Jason M. Halper, Joshua Apfelroth, and William P. Mills are partners at Cadwalader, Wickersham & Taft LLP. This post is based on a Cadwalader publication by Mr. Halper, Mr. Apfelroth, Mr. Mills, James Fee, and Winnie Chen, and is part of the Delaware law series; links to other posts in the series are available here.
Related research from the Program on Corporate Governance includes Independent Directors and Controlling Shareholders by Lucian Bebchuk and Assaf Hamdani (discussed on the Forum here).

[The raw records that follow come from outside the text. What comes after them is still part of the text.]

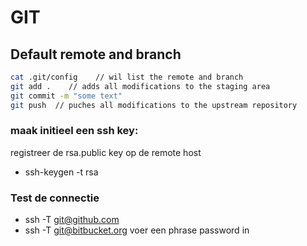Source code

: # GIT

## Default remote and branch

```bash
cat .git/config    // wil list the remote and branch
git add .    // adds all modifications to the staging area
git commit -m "some text"  
git push  // puches all modifications to the upstream repository
```

### maak initieel een ssh key:

registreer de rsa.public key op de remote host

- ssh-keygen -t rsa

### Test de connectie

- ssh -T [git@github.com](mailto:git@github.com)
- ssh -T [git@bitbucket.org](mailto:git@bitbucket.org)
voer een phrase password in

On March 28, 2018, in In re Tesla Motors, Inc. Stockholder Litigation, the Delaware Court of Chancery denied a motion to dismiss a lawsuit brought by stockholders of Tesla Motors, Inc. (“Tesla” or the “Company”). The plaintiffs alleged that Tesla’s Board of Directors, along with its Chairman and CEO, Elon Musk, breached their fiduciary duties by approving the $2.6 billion acquisition of SolarCity, which allegedly benefitted SolarCity stockholders to the detriment of Tesla stockholders. At the time of the transaction, Mr. Musk was the Chairman of the Board, Chief Executive Officer and Chief Product Architect of Tesla, and owned approximately 22.1% of Tesla’s outstanding common stock. He was also Chairman of the Board of SolarCity and SolarCity’s largest stockholder, owning approximately 21.9% of SolarCity’s outstanding common stock. In their motion to dismiss, the defendants argued that Mr. Musk was not a controlling stockholder of Tesla and that, because the transaction was approved by an uncoerced, fully informed majority vote of disinterested stockholders, the transaction should be reviewed under the deferential business judgment rule in accordance with Corwin v. KKR Financial Holdings LLC. The Court denied the motion to dismiss and found that “it is reasonably conceivable that Musk, as a controlling stockholder, controlled the Tesla Board in connection with the Acquisition.” If so proven, the transaction will be reviewed under the more stringent entire fairness standard. The decision is the latest in a line of cases (as discussed in our prior post) in which Delaware courts have found that minority stockholders can, in certain circumstances, exercise corporate control.